Date Posted: February 26 2016

No endorsement for prez from AFL-CIO

The AFL-CIO will not, for now, endorse a candidate for U.S. president.

"Following recent discussion at the AFL-CIO’s Executive Committee meeting and subsequent conversations with many of you," Trumka said in an email last week to the committee, "I have concluded that there is broad consensus for the AFL-CIO to remain neutral in the presidential primaries for the time being and refrain from endorsing any candidate at this time."

If and when an endorsement is made, there is little doubt that the AFL-CIO would choose one of the two Democratic candidates - the Republican field is likely among the most ultra-conservative and anti-union ever to run.

The AFL-CIO's decision not to endorse yet is likely better news for Bernie Sanders than for Hilary Clinton, and is a nod to his resilient candidacy to date.

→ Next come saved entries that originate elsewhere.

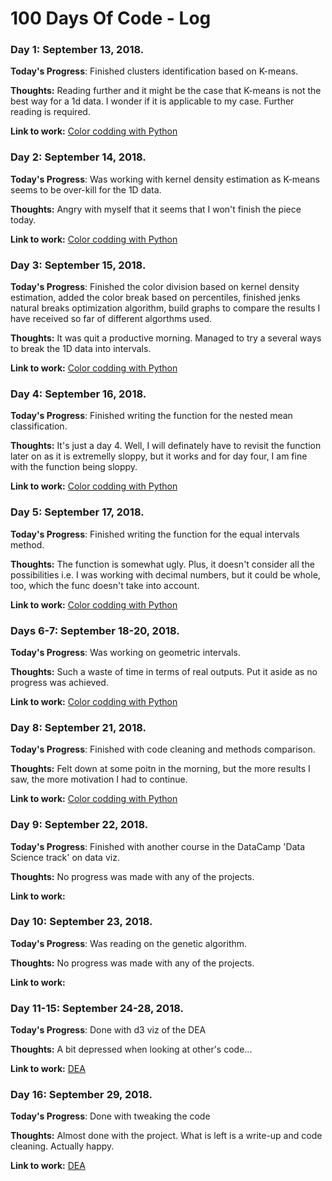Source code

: # 100 Days Of Code - Log

### Day 1: September 13, 2018.

**Today's Progress**: Finished clusters identification based on K-means.

**Thoughts:** Reading further and it might be the case that K-means is not the best way for a 1d data. I wonder if it is applicable to my case. Further reading is required. 

**Link to work:** [Color codding with Python](https://github.com/eponkratova/color-map-techniques)

### Day 2: September 14, 2018.

**Today's Progress**: Was working with kernel density estimation as K-means seems to be over-kill for the 1D data. 

**Thoughts:** Angry with myself that it seems that I won't finish the piece today.

**Link to work:** [Color codding with Python](https://github.com/eponkratova/color-map-techniques)

### Day 3: September 15, 2018.

**Today's Progress**: Finished the color division based on kernel density estimation, added the color break based on percentiles, finished jenks natural breaks optimization algorithm, build graphs to compare the results I have received so far of different algorthms used.

**Thoughts:** It was quit a productive morning. Managed to try a several ways to break the 1D data into intervals.

**Link to work:** [Color codding with Python](https://github.com/eponkratova/color-map-techniques)

### Day 4: September 16, 2018.

**Today's Progress**: Finished writing the function for the nested mean classification.

**Thoughts:** It's just a day 4. Well, I will definately have to revisit the function later on as it is extremelly sloppy, but it works and for day four, I am fine with the function being sloppy.

**Link to work:** [Color codding with Python](https://github.com/eponkratova/color-map-techniques)

### Day 5: September 17, 2018.

**Today's Progress**: Finished writing the function for the equal intervals method.

**Thoughts:** The function is somewhat ugly. Plus, it doesn't consider all the possibilities i.e. I was working with decimal numbers, but it could be whole, too, which the func doesn't take into account.

**Link to work:** [Color codding with Python](https://github.com/eponkratova/color-map-techniques)

### Days 6-7: September 18-20, 2018.

**Today's Progress**: Was working on geometric intervals. 

**Thoughts:** Such a waste of time in terms of real outputs. Put it aside as no progress was achieved.

**Link to work:** [Color codding with Python](https://github.com/eponkratova/color-map-techniques)

### Day 8: September 21, 2018.

**Today's Progress**: Finished with code cleaning and methods comparison.

**Thoughts:** Felt down at some poitn in the morning, but the more results I saw, the more motivation I had to continue.

**Link to work:** [Color codding with Python](https://github.com/eponkratova/color-map-techniques)

### Day 9: September 22, 2018.

**Today's Progress**: Finished with another course in the DataCamp 'Data Science track' on data viz.

**Thoughts:** No progress was made with any of the projects.

**Link to work:** 

### Day 10: September 23, 2018.

**Today's Progress**: Was reading on the genetic algorithm.

**Thoughts:** No progress was made with any of the projects.

**Link to work:** 

### Day 11-15: September 24-28, 2018.

**Today's Progress**: Done with d3 viz of the DEA

**Thoughts:** A bit depressed when looking at other's code...

**Link to work:** [DEA](https://github.com/eponkratova/data_envelopment_analysis)

### Day 16: September 29, 2018.

**Today's Progress**: Done with tweaking the code

**Thoughts:** Almost done with the project. What is left is a write-up and code cleaning. Actually happy.

**Link to work:** [DEA](https://github.com/eponkratova/data_envelopment_analysis)

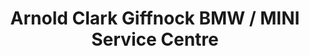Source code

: ---
title: "Arnold Clark Giffnock BMW / MINI Service Centre"
url: /giffnock/arnold-clark-giffnock-bmw-mini-service-centre/
shop: car repair
---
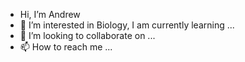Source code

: - Hi, I’m Andrew
- 👀 I’m interested in Biology, I am currently learning ...
- 💞️ I’m looking to collaborate on ...
- 📫 How to reach me ...

<!---
andrewmho-288/andrewmho-288 is a ✨ special ✨ repository because its `README.md` (this file) appears on your GitHub profile.
You can click the Preview link to take a look at your changes.
--->
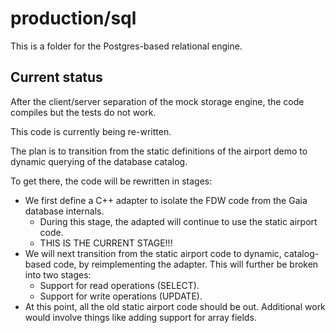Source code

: # production/sql
This is a folder for the Postgres-based relational engine.

## Current status

After the client/server separation of the mock storage engine, the code compiles but the tests do not work.

This code is currently being re-written.

The plan is to transition from the static definitions of the airport demo to dynamic querying of the database catalog.

To get there, the code will be rewritten in stages:

* We first define a C++ adapter to isolate the FDW code from the Gaia database internals.
  * During this stage, the adapted will continue to use the static airport code.
  * THIS IS THE CURRENT STAGE!!!
* We will next transition from the static airport code to dynamic, catalog-based code, by reimplementing the adapter. This will further be broken into two stages:
  * Support for read operations (SELECT).
  * Support for write operations (UPDATE).
* At this point, all the old static airport code should be out. Additional work would involve things like adding support for array fields.
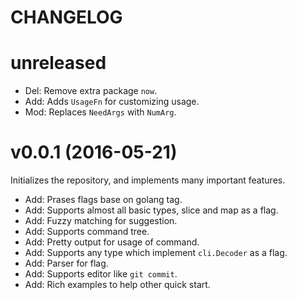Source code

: CHANGELOG
=========

# unreleased

* Del: Remove extra package `now`.
* Add: Adds `UsageFn` for customizing usage.
* Mod: Replaces `NeedArgs` with `NumArg`.

# v0.0.1 (2016-05-21)

Initializes the repository, and implements many important features.

* Add: Prases flags base on golang tag.
* Add: Supports almost all basic types, slice and map as a flag.
* Add: Fuzzy matching for suggestion.
* Add: Supports command tree.
* Add: Pretty output for usage of command.
* Add: Supports any type which implement `cli.Decoder` as a flag.
* Add: Parser for flag.
* Add: Supports editor like `git commit`.
* Add: Rich examples to help other quick start.
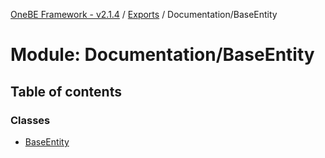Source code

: [OneBE Framework - v2.1.4](../README.md) / [Exports](../modules.md) / Documentation/BaseEntity

# Module: Documentation/BaseEntity

## Table of contents

### Classes

- [BaseEntity](../classes/Documentation_BaseEntity.BaseEntity.md)
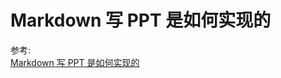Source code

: # Markdown 写 PPT 是如何实现的

参考:  
[Markdown 写 PPT 是如何实现的](https://mp.weixin.qq.com/s/dembFvWYI6abOgnLfF_ogQ)
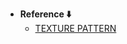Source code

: - **Reference ⬇️**
  - [TEXTURE PATTERN](https://www.vecteezy.com/vector-art/50769849-a-seamless-random-pattern-of-ballpen-on-a-blue-background-in-a-school-object-minimal-concept)
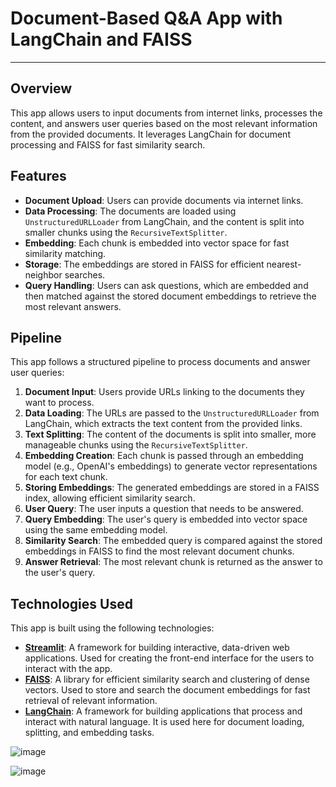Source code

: # Document-Based Q&A App with LangChain and FAISS
----
## Overview
This app allows users to input documents from internet links, processes the content, and answers user queries based on the most relevant information from the provided documents. It leverages LangChain for document processing and FAISS for fast similarity search.



## Features

- **Document Upload**: Users can provide documents via internet links.
- **Data Processing**: The documents are loaded using `UnstructuredURLLoader` from LangChain, and the content is split into smaller chunks using the `RecursiveTextSplitter`.
- **Embedding**: Each chunk is embedded into vector space for fast similarity matching.
- **Storage**: The embeddings are stored in FAISS for efficient nearest-neighbor searches.
- **Query Handling**: Users can ask questions, which are embedded and then matched against the stored document embeddings to retrieve the most relevant answers.



## Pipeline

This app follows a structured pipeline to process documents and answer user queries:

1. **Document Input**: Users provide URLs linking to the documents they want to process.
2. **Data Loading**: The URLs are passed to the `UnstructuredURLLoader` from LangChain, which extracts the text content from the provided links.
3. **Text Splitting**: The content of the documents is split into smaller, more manageable chunks using the `RecursiveTextSplitter`.
4. **Embedding Creation**: Each chunk is passed through an embedding model (e.g., OpenAI's embeddings) to generate vector representations for each text chunk.
5. **Storing Embeddings**: The generated embeddings are stored in a FAISS index, allowing efficient similarity search.
6. **User Query**: The user inputs a question that needs to be answered.
7. **Query Embedding**: The user's query is embedded into vector space using the same embedding model.
8. **Similarity Search**: The embedded query is compared against the stored embeddings in FAISS to find the most relevant document chunks.
9. **Answer Retrieval**: The most relevant chunk is returned as the answer to the user's query.

## Technologies Used

This app is built using the following technologies:

- **[Streamlit](https://streamlit.io/)**: A framework for building interactive, data-driven web applications. Used for creating the front-end interface for the users to interact with the app.
- **[FAISS](https://github.com/facebookresearch/faiss)**: A library for efficient similarity search and clustering of dense vectors. Used to store and search the document embeddings for fast retrieval of relevant information.
- **[LangChain](https://www.langchain.com/)**: A framework for building applications that process and interact with natural language. It is used here for document loading, splitting, and embedding tasks.

![image](https://github.com/user-attachments/assets/c4f72ef1-8237-4f6f-a9dc-94cd3feac189)


![image](https://github.com/user-attachments/assets/7b2601ad-21a1-4490-bffc-9c209b7d11c6)

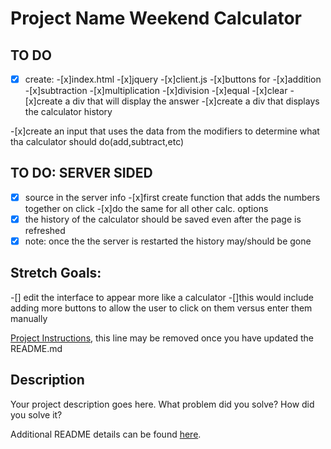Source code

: # Project Name Weekend Calculator
## TO DO 
-[x] create:
    -[x]index.html
    -[x]jquery
    -[x]client.js
    -[x]buttons for 
    -[x]addition
    -[x]subtraction 
    -[x]multiplication 
    -[x]division 
    -[x]equal 
    -[x]clear 
-[x]create a div that will display the answer 
-[x]create a div that displays the calculator history 

-[x]create an input that uses the data from the modifiers to determine what tha calculator should do(add,subtract,etc)


## TO DO: SERVER SIDED
-[x] source in the server info 
-[x]first create function that adds the numbers together on click
    -[x]do the same for all other calc. options 
-[x] the history of the calculator should be saved even after the page is refreshed 
-[x] note: once the the server is restarted the history may/should be gone 

## Stretch Goals:
-[] edit the interface to appear more like a calculator 
    -[]this would include adding more buttons to allow the user to click on them versus enter them manually 



[Project Instructions](./INSTRUCTIONS.md), this line may be removed once you have updated the README.md

## Description

Your project description goes here. What problem did you solve? How did you solve it?

Additional README details can be found [here](https://github.com/PrimeAcademy/readme-template/blob/master/README.md).
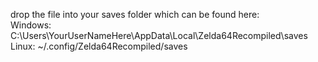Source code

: drop the file into your saves folder which can be found here:  
Windows: C:\Users\YourUserNameHere\AppData\Local\Zelda64Recompiled\saves  
Linux: ~/.config/Zelda64Recompiled/saves  
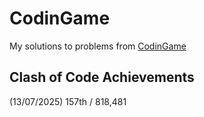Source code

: # CodinGame
My solutions to problems from [CodinGame](https://www.codingame.com/home)  

## Clash of Code Achievements
(13/07/2025) 157th / 818,481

North America's Building Trades Unions endorsed Clinton in December.


RTW Indiana loses 2,100 jobs to Mexico

The United Steelworkers union said there is "no hope" for stopping the closure of two Indiana plants that make products related to heating, ventilation, air conditioning and cooling, which will result in the export of some 2,100 jobs to Mexico.

Slated for closure are a Carrier manufacturing facility on Indianapolis' west side, eliminating about 1,400 jobs during the next three years, and a United Technologies Electronic Controls plant in Huntington, resulting in the loss of 700 jobs. The plant produces microprocessor controls. Both facilities are units of United Technologies Corp.

The company announced on Feb. 10 that it planned to relocate its Indianapolis, Indiana, manufacturing facility to Monterrey, Mexico, "over the course of an estimated three-year period."

The Steelworkers met with company officials on Feb. 16, to no avail. "It's pretty damn bad when you've got people that figured they'd be able to retire there with some dignity and due to no fault of their own, now they're finding out they're not going to have a job," Chuck Jones, the president of United Steelworkers Local 1999, told a local television station.

The Indianapolis workers make an average of about $20 an hour. The wage at the Carrier facility in Mexico is expected to be $3 per hour. Carrier's answer, Jones said, "was basically that because of the wage discrepancies, they didn't see it being possible that (staying) was going to happen," he said.

Closing the Indianapolis manufacturing facility ultimately came down to cost, said Chris Nelson, Carrier’s president of HVAC systems and services for North America, to the Indy Star. “This move is intended to address the challenges we continue to face in a rapidly changing HVAC industry, with the continued migration of the HVAC industry to Mexico, including our suppliers and competitors, and ongoing cost and pricing pressures driven, in part, by new regulatory requirements,” he said.

For what it's worth, Indiana became a right-to-work state in 2012 but it failed to help retain these jobs.